— THE PROBLEM —
In the listing that follows, count every line holding the word "custom" and give only the count.

— EXERCISE MATERIALS —
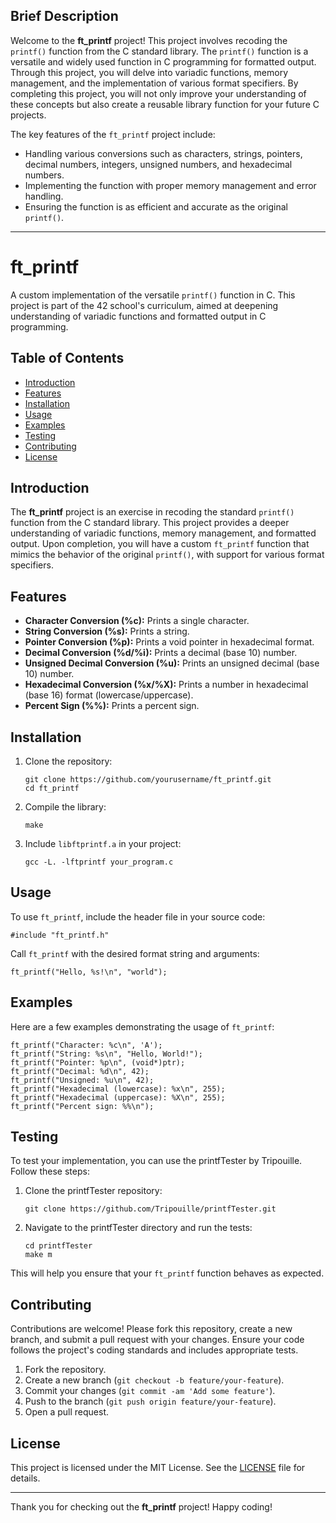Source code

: <!DOCTYPE html>
<html lang="en">
<head>
    <meta charset="UTF-8">
    <meta name="viewport" content="width=device-width, initial-scale=1.0">
</head>
<body>

<h2>Brief Description</h2>
<p>
    Welcome to the <strong>ft_printf</strong> project! This project involves recoding the <code>printf()</code> function from the C standard library. The <code>printf()</code> function is a versatile and widely used function in C programming for formatted output. Through this project, you will delve into variadic functions, memory management, and the implementation of various format specifiers. By completing this project, you will not only improve your understanding of these concepts but also create a reusable library function for your future C projects.
</p>
<p>
    The key features of the <code>ft_printf</code> project include:
    <ul>
        <li>Handling various conversions such as characters, strings, pointers, decimal numbers, integers, unsigned numbers, and hexadecimal numbers.</li>
        <li>Implementing the function with proper memory management and error handling.</li>
        <li>Ensuring the function is as efficient and accurate as the original <code>printf()</code>.</li>
    </ul>
</p>

<hr>

<h1>ft_printf</h1>
<p>
    A custom implementation of the versatile <code>printf()</code> function in C. This project is part of the 42 school's curriculum, aimed at deepening understanding of variadic functions and formatted output in C programming.
</p>

<h2>Table of Contents</h2>
<ul>
    <li><a href="#introduction">Introduction</a></li>
    <li><a href="#features">Features</a></li>
    <li><a href="#installation">Installation</a></li>
    <li><a href="#usage">Usage</a></li>
    <li><a href="#examples">Examples</a></li>
    <li><a href="#testing">Testing</a></li>
    <li><a href="#contributing">Contributing</a></li>
    <li><a href="#license">License</a></li>
</ul>

<h2 id="introduction">Introduction</h2>
<p>
    The <strong>ft_printf</strong> project is an exercise in recoding the standard <code>printf()</code> function from the C standard library. This project provides a deeper understanding of variadic functions, memory management, and formatted output. Upon completion, you will have a custom <code>ft_printf</code> function that mimics the behavior of the original <code>printf()</code>, with support for various format specifiers.
</p>

<h2 id="features">Features</h2>
<ul>
    <li><strong>Character Conversion (%c):</strong> Prints a single character.</li>
    <li><strong>String Conversion (%s):</strong> Prints a string.</li>
    <li><strong>Pointer Conversion (%p):</strong> Prints a void pointer in hexadecimal format.</li>
    <li><strong>Decimal Conversion (%d/%i):</strong> Prints a decimal (base 10) number.</li>
    <li><strong>Unsigned Decimal Conversion (%u):</strong> Prints an unsigned decimal (base 10) number.</li>
    <li><strong>Hexadecimal Conversion (%x/%X):</strong> Prints a number in hexadecimal (base 16) format (lowercase/uppercase).</li>
    <li><strong>Percent Sign (%%):</strong> Prints a percent sign.</li>
</ul>

<h2 id="installation">Installation</h2>
<ol>
    <li>Clone the repository:
        <pre><code>git clone https://github.com/yourusername/ft_printf.git
cd ft_printf</code></pre>
    </li>
    <li>Compile the library:
        <pre><code>make</code></pre>
    </li>
    <li>Include <code>libftprintf.a</code> in your project:
        <pre><code>gcc -L. -lftprintf your_program.c</code></pre>
    </li>
</ol>

<h2 id="usage">Usage</h2>
<p>To use <code>ft_printf</code>, include the header file in your source code:</p>
<pre><code>#include "ft_printf.h"</code></pre>
<p>Call <code>ft_printf</code> with the desired format string and arguments:</p>
<pre><code>ft_printf("Hello, %s!\n", "world");</code></pre>

<h2 id="examples">Examples</h2>
<p>Here are a few examples demonstrating the usage of <code>ft_printf</code>:</p>
<pre><code>ft_printf("Character: %c\n", 'A');
ft_printf("String: %s\n", "Hello, World!");
ft_printf("Pointer: %p\n", (void*)ptr);
ft_printf("Decimal: %d\n", 42);
ft_printf("Unsigned: %u\n", 42);
ft_printf("Hexadecimal (lowercase): %x\n", 255);
ft_printf("Hexadecimal (uppercase): %X\n", 255);
ft_printf("Percent sign: %%\n");</code></pre>

<h2 id="testing">Testing</h2>
<p>To test your implementation, you can use the printfTester by Tripouille. Follow these steps:</p>
<ol>
    <li>Clone the printfTester repository:
        <pre><code>git clone https://github.com/Tripouille/printfTester.git</code></pre>
    </li>
    <li>Navigate to the printfTester directory and run the tests:
        <pre><code>cd printfTester
make m</code></pre>
    </li>
</ol>
<p>This will help you ensure that your <code>ft_printf</code> function behaves as expected.</p>

<h2 id="contributing">Contributing</h2>
<p>Contributions are welcome! Please fork this repository, create a new branch, and submit a pull request with your changes. Ensure your code follows the project's coding standards and includes appropriate tests.</p>
<ol>
    <li>Fork the repository.</li>
    <li>Create a new branch (<code>git checkout -b feature/your-feature</code>).</li>
    <li>Commit your changes (<code>git commit -am 'Add some feature'</code>).</li>
    <li>Push to the branch (<code>git push origin feature/your-feature</code>).</li>
    <li>Open a pull request.</li>
</ol>

<h2 id="license">License</h2>
<p>This project is licensed under the MIT License. See the <a href="LICENSE">LICENSE</a> file for details.</p>

<hr>

<p>Thank you for checking out the <strong>ft_printf</strong> project! Happy coding!</p>

</body>
</html>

— YOUR SOLUTION —
2